Education

Camera Review: Fujifilm X-T10

I recently attended a convention here in Atlanta called Dragon Con. Dragon Con is a 4+ day gathering of fans for pretty much any media genre you can think of — from anime to cosplay to television series. If you are a fan of some media format, then you will find someone – a lot of someone’s – that share your joy. Dragon Con has the distinction of being one of the largest, if not the largest fan driven convention in the United States and probably the world. People come in from literally all over the world to attend, and the volunteers that run the various tracks workhundreds of (unpaid) hours each year – not including the time spent at the con working – to make each year come together.
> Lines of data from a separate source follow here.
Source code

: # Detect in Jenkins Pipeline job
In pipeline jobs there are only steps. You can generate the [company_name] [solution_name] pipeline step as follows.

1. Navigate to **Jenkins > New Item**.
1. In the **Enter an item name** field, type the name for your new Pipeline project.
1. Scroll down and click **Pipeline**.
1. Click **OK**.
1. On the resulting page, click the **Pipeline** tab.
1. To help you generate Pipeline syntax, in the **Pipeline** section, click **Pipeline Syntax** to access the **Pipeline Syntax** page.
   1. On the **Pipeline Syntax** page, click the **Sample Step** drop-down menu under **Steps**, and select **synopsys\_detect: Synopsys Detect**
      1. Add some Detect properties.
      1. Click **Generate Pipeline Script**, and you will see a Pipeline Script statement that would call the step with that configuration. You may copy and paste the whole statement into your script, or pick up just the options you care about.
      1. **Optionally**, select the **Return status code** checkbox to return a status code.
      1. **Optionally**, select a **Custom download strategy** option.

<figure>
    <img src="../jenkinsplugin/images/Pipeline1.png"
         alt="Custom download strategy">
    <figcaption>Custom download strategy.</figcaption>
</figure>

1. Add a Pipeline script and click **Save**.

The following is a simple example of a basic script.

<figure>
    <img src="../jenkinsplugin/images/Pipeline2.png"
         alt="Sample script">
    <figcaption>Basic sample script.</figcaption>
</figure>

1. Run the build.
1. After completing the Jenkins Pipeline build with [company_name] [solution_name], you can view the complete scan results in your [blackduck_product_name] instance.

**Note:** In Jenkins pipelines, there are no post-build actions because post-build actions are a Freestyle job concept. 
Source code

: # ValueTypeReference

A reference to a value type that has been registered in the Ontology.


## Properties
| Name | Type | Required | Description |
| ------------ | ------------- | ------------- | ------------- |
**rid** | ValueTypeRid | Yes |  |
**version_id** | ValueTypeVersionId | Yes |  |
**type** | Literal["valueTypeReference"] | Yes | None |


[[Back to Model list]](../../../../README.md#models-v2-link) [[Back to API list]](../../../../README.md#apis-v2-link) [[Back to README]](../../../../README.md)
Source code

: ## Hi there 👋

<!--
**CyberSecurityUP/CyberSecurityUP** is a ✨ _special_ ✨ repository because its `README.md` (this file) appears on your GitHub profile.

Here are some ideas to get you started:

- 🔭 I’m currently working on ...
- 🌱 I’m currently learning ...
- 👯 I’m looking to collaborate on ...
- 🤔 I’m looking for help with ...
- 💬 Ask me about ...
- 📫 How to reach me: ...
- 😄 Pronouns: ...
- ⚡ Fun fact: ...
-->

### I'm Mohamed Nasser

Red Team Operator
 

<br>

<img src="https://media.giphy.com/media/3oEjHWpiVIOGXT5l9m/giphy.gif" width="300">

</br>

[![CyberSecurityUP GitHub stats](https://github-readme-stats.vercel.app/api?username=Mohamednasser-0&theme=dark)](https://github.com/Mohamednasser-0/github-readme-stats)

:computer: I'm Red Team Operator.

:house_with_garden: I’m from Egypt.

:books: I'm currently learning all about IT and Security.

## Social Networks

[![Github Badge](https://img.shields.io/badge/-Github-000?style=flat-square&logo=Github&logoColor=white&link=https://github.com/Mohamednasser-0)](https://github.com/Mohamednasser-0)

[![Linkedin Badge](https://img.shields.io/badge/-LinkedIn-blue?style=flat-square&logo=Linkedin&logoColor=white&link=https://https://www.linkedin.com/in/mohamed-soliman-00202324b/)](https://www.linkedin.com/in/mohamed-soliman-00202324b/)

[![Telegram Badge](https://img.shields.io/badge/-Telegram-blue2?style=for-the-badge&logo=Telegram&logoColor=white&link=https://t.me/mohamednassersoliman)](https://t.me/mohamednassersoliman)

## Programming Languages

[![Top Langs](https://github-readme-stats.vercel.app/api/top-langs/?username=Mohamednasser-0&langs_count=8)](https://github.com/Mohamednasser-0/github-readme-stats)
This year, somewhere between 80,000 and 85,000 people attended the convention, and I was one of those thousands.

This is my 15th year in attending the con, and for the past 5 or 6 years I’ve not had a lot of time to spend at the con (due to work or money reasons), so I’ve not taken a camera with me, just my phone to take a few candid and spur of the moment photographs. I know, I hear the booing, I wasn’t happy about it either.

The camera I took with me this year was the Fujifilm X-T10 mirrorless camera along with the Fuji 18-135mm f/2.8-4 lens. Thinking I might need a little assistance when shooting in the hotels, I also brought along the Nissin i40 flash, but never really found myself wanting to use it. The camera was so tuned in to the available light, and the lens was so good at pulling in every bit that was there, that I didn’t really feel the need to use it. If  I had a good diffuser of some sort, I may have used it to put some indirect light on my subjects, but I was happy with the way the pictures came out.


I really liked this camera over all. The ease of use, the speed at which it focused and fired, the easily understood menu, and the way it just made capturing images so effortless were all wonderful features. In many ways, this is the best camera I’ve ever used.

My only issue with the camera, and this is probably something I’ll run into with most all the mirrorless camera systems, is how small it is. I have above average sized hands, not enormous, but not very small either, and this led to me constantly hitting the menu button on the back of the camera with my thumb as I brought the camera up to my eye. It wasn’t a huge issue, as I had set the camera to only display via the viewfinder, but if I had been shooting via live view it might have caused an issue. I think that if I had more time to get used to the camera I would’ve likely figured out how to maneuver the body around without hitting that button in a short period, but as I only had the camera for a few days, I never really gave myself the time to get used to it.

All in all, I would have to give this camera a big thumbs up! The ease of use, the fast autofocus, and the tremendous light gathering capability of the sensor (even when used inside!), make this camera a fantastic camera for any user. The lens was just about perfect for every situation I put it in, and it pulled lots of light under the most adverse of situations. My giant hands notwithstanding, I think that this is a great system and would not hesitate to use this gear again. Finding a way to handle this camera without issue wouldn’t take me long at all!